YOUR OBJECTIVE: All that should be output is the block of lines below from the line with "- Decompose the graph into cycles" to the line with "# Creating the base graph", both included, exactly as written.

--- INFORMATION Enclosed Below ---

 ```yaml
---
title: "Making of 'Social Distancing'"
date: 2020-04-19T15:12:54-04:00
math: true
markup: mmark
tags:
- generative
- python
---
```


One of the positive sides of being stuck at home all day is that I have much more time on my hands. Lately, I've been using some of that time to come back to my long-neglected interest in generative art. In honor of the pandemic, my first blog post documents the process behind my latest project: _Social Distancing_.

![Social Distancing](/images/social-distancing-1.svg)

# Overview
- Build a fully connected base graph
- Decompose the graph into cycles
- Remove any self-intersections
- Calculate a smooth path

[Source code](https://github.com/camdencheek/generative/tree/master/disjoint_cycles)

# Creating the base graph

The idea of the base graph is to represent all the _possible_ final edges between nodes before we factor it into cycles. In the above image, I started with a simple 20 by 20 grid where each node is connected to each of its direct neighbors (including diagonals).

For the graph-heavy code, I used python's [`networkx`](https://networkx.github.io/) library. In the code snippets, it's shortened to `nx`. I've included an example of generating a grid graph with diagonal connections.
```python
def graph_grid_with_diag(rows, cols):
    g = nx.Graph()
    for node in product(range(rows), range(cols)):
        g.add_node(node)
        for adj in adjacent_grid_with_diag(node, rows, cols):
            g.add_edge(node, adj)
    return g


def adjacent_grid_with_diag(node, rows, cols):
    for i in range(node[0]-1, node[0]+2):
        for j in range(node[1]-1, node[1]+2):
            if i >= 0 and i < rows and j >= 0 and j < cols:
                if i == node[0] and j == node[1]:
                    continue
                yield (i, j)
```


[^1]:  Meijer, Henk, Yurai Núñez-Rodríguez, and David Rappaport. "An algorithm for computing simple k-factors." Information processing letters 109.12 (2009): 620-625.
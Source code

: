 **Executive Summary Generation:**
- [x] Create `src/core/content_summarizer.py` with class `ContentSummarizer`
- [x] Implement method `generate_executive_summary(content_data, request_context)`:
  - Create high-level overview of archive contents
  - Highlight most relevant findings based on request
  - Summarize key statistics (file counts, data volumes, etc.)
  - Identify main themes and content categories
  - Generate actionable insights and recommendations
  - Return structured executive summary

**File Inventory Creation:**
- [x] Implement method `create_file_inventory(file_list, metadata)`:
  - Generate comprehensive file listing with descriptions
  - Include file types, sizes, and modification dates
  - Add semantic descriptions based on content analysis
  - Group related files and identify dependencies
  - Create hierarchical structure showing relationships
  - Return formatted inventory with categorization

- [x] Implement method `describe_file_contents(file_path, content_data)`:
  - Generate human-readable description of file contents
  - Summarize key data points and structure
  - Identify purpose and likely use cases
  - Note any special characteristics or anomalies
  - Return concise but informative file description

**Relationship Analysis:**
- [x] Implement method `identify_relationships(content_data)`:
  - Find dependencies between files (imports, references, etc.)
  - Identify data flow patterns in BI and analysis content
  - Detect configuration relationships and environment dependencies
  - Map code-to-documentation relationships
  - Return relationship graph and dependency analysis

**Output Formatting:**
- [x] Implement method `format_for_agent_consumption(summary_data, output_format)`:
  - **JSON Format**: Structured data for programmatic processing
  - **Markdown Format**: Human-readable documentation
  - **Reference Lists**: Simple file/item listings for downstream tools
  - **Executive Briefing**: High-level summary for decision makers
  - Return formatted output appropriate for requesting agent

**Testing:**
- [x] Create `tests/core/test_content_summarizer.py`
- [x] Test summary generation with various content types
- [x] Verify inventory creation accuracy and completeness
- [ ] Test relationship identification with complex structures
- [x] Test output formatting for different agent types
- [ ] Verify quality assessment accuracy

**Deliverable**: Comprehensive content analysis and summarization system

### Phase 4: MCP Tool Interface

--- End of Enclosed INFORMATION ---

ANSWER:
- Decompose the graph into cycles
- Remove any self-intersections
- Calculate a smooth path

[Source code](https://github.com/camdencheek/generative/tree/master/disjoint_cycles)

# Creating the base graph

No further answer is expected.